On apprend ce jour (JDD page 21) que la start-up "LA FOURCHETTE" s'est vendue à l'américain Trip Advisor pour 110 millions d'euros.

On sait par ailleurs que Parker a vendu ses affaires pour moins de 15 millions d'euros. Le différentiel est considérable.

On sait aussi que la critique "vin-papier" - RFV, Terre de Vins, GaultMillau et autres - a un mal fou à boucler ses budgets et à avoir des numéros bénéficiaires.

Et on ne parle même pas de la critique "vin" internet qui est une foison de minuscules intervenants, la plupart du temps sans modèle économique… ce qui peut être à son honneur.

Il n'empêche : ce contraste pose des questions.

Pourquoi donc, dans le monde du vin, des millions de commentaires écrits ici et là sur le Web, personne n'a réussi, à ce jour, à monter un outil qui lui donnerait une valeur financière conséquente, capable d'intéresser ces moguls du cash que sont les Google, Ebay, Microsoft, Apple et autres fonds en quête de placements ?

On avait déjà évoqué sur ce blog la réussite étonnante de Zagat, ce génial concept qui faisait rédiger la critique des restaurants par les gens qui y allaient… et donc qui ne coûtaient rien à l'éditeur.

Pourquoi donc la critique vin ne réussit-elle pas là où la gastronomie et l'hôtellerie réussissent si bien sur le Web ?  Il y a quand même sur cette planète suffisamment d'amateurs de Bacchus pour que quelques génies inventifs trouvent un moyen, un outil capable de devenir une référence majeure !

IL y a foison de belles initiatives comme le Groupe B+D, The World of Fine Wine, Gambero Rosso, Vinum, L'Espresso, Decanter qui ont des équipes capables de faire du sacré bon boulot. Certains arrivent à survivre correctement, mais c'est toujours un peu sur le fil du rasoir, quand bien même ils restent discrets sur leur éventuelle réussite financière.

Quelques pistes méritant d'être étudiées :

- l'amateur de vin est bien plus suspicieux sur ce qu'il lit ici ou là alors même que le "gastronome" suit plus facilement la critique culinaire. Et comme il y a de multiples écoles du goût, tant de pays différents qui produisent des crus différents (encore heureux !), il serait impossible de concevoir un outil global prenant en compte toutes ses diversités.

- la critique "vin" passant par la dégustation, une ouverture mondiale demanderait des équipes conséquentes et donc un financement difficile à trouver de nos jours.

- le modèle "web" à créer en la matière ne pourrait prendre de valeur que s'il permettrait à son acheteur d'utiliser les adresses des clients pour d'autres activités et/ou permettrait une introduction juteuse de publicités.

- la critique "vin" actuelle n'a plus guère d'influence sur les ventes ou, à tout le moins, ne permet pas à une propriété de savoir que si ses stocks bougent, c'est à la suite de tel ou tel article.
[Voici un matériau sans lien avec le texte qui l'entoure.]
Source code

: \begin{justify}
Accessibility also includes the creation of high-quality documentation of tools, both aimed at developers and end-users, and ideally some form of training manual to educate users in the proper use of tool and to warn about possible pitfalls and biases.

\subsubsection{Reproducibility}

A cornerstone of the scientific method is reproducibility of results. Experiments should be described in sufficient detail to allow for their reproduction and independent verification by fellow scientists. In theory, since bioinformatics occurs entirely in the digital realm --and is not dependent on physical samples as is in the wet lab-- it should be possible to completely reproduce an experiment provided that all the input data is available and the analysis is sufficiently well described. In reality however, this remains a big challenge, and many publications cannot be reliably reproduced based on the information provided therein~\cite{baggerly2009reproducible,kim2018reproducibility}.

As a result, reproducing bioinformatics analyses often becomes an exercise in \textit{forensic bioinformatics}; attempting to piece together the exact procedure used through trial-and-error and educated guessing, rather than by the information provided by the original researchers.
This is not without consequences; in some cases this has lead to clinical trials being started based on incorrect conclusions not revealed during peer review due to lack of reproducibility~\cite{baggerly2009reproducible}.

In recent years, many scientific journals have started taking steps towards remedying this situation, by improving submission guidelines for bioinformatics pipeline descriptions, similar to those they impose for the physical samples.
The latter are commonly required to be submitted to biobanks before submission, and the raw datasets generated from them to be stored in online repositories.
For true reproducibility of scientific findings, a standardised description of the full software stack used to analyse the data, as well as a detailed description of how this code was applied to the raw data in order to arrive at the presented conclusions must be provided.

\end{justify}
Il est loin le temps où un "coup de coeur" de Bettane dans la RVF avait pour conséquence une arrivée de chèques en blanc à la propriété. Ou qu'une belle note de Parker avait comme effet immédiat de doper à fond les ventes du cru noté. Pourquoi cette perte d'influence bien réelle ? Une suspicion sur les notations mises ? Une communication pas assez internationale, notamment par l'absence terrible de traductions, ne serait-ce qu'en anglais ou mandarin ?
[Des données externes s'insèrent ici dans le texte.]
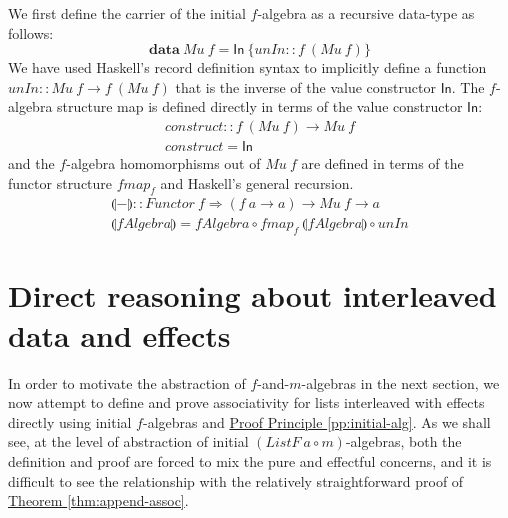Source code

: \documentclass{jfp1}
\newcommand{\fold}[1]{\llparenthesis #1 \rrparenthesis}
\newcommand{\proofprinref}[1]{\hyperref[#1]{Proof Principle \ref*{#1}}}
\newcommand{\thmref}[1]{\hyperref[#1]{Theorem \ref*{#1}}}
\newcommand{\kw}[1]{\textbf{#1}}
\begin{document}
We first define the carrier of the initial $f$-algebra as a recursive
data-type as follows:
\begin{displaymath}
  \kw{data}~\mathit{Mu}~f = \mathsf{In}~\{ \mathit{unIn} :: f~(\mathit{Mu}~f) \}
\end{displaymath}
We have used Haskell's record definition syntax to implicitly define a
function $\mathit{unIn} :: \mathit{Mu}~f \to f~(\mathit{Mu}~f)$ that
is the inverse of the value constructor $\mathsf{In}$.  The
$f$-algebra structure map is defined directly in terms of the value
constructor $\mathsf{In}$:
\begin{displaymath}
  \begin{array}{l}
    \mathit{construct} :: f~(\mathit{Mu}~f) \to \mathit{Mu}~f \\
    \mathit{construct} = \mathsf{In}
  \end{array}
\end{displaymath}
and the $f$-algebra homomorphisms out of $\mathit{Mu}~f$ are defined
in terms of the functor structure $\mathit{fmap}_f$ and Haskell's
general recursion.
\begin{displaymath}
  \begin{array}{l}
    \fold{-} :: \mathit{Functor}~f \Rightarrow (f~a \to a) \to \mathit{Mu}~f \to a \\
    \fold{\mathit{fAlgebra}} = \mathit{fAlgebra} \circ \mathit{fmap}_f~\fold{\mathit{fAlgebra}} \circ \mathit{unIn}
  \end{array}
\end{displaymath}

\section{Direct reasoning about interleaved data and effects}
\label{sec:direct-eappend}

In order to motivate the abstraction of $f$-and-$m$-algebras in the
next section, we now attempt to define and prove associativity for
lists interleaved with effects directly using initial $f$-algebras and
\proofprinref{pp:initial-alg}. As we shall see, at the level of
abstraction of initial $(\mathit{ListF}~a \circ m)$-algebras, both the
definition and proof are forced to mix the pure and effectful
concerns, and it is difficult to see the relationship with the
relatively straightforward proof of \thmref{thm:append-assoc}.
\end{document}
- la critique "vin" n'a pas encore compris que le lecteur consacre difficilement plus de deux minutes à lire un article. C'est triste, certes, mais c'est un fait. Il faut être énormément concis, direct. Le décalage est bien trop important entre les études sérieuses (type VINIFERA de Cave SA du Grand Jacques) et le besoin d'informations immédiates simplifiant le choix du consommateur qui doit pouvoir dire de suite "oui" ou "non" à tel vin commenté. 

On commence à voir ici et là certaines applications de smartphone qui tentent de conquérir ce marché du vin avec notamment le système ultra simple et rapide d'une photo d'étiquette appelant immédiatement non seulement des informations sur le vin mais aussi des critiques et sur plusieurs millésimes… avec en sus la possibilité de garder en mémoire ses propres commentaires, date et lieu de consommation, etc…

C'est probablement la piste la plus sérieuse pour une réussite financière : une association entre quelques critiques partageant les mêmes vues sur le vin, les qualités indispensables qui sont a minima, et quelque génie informatique qui mettra tout cela en musique avec les facilités techniques indispensables qui font partie des réussites que l'on constate dans le domaine de la gastronomie et de l'hôtellerie.

Il y a du boulot !

Il n'est que temps pour quelques acteurs reconnus de se mettre autour d'une table et de s'associer pour offrir aux amateurs une amplitude d'informations et une réelle qualité de notation, ne serait-ce qu'au niveau européen. Pourquoi un Antonio Galloni réussit-il à très largement financer ses opérations par les seuls abonnements à son site alors que des noms plus historiques chez nous, en Europe, ont un mal fou à ne pas dépendre des publicités directes ou indirectes ?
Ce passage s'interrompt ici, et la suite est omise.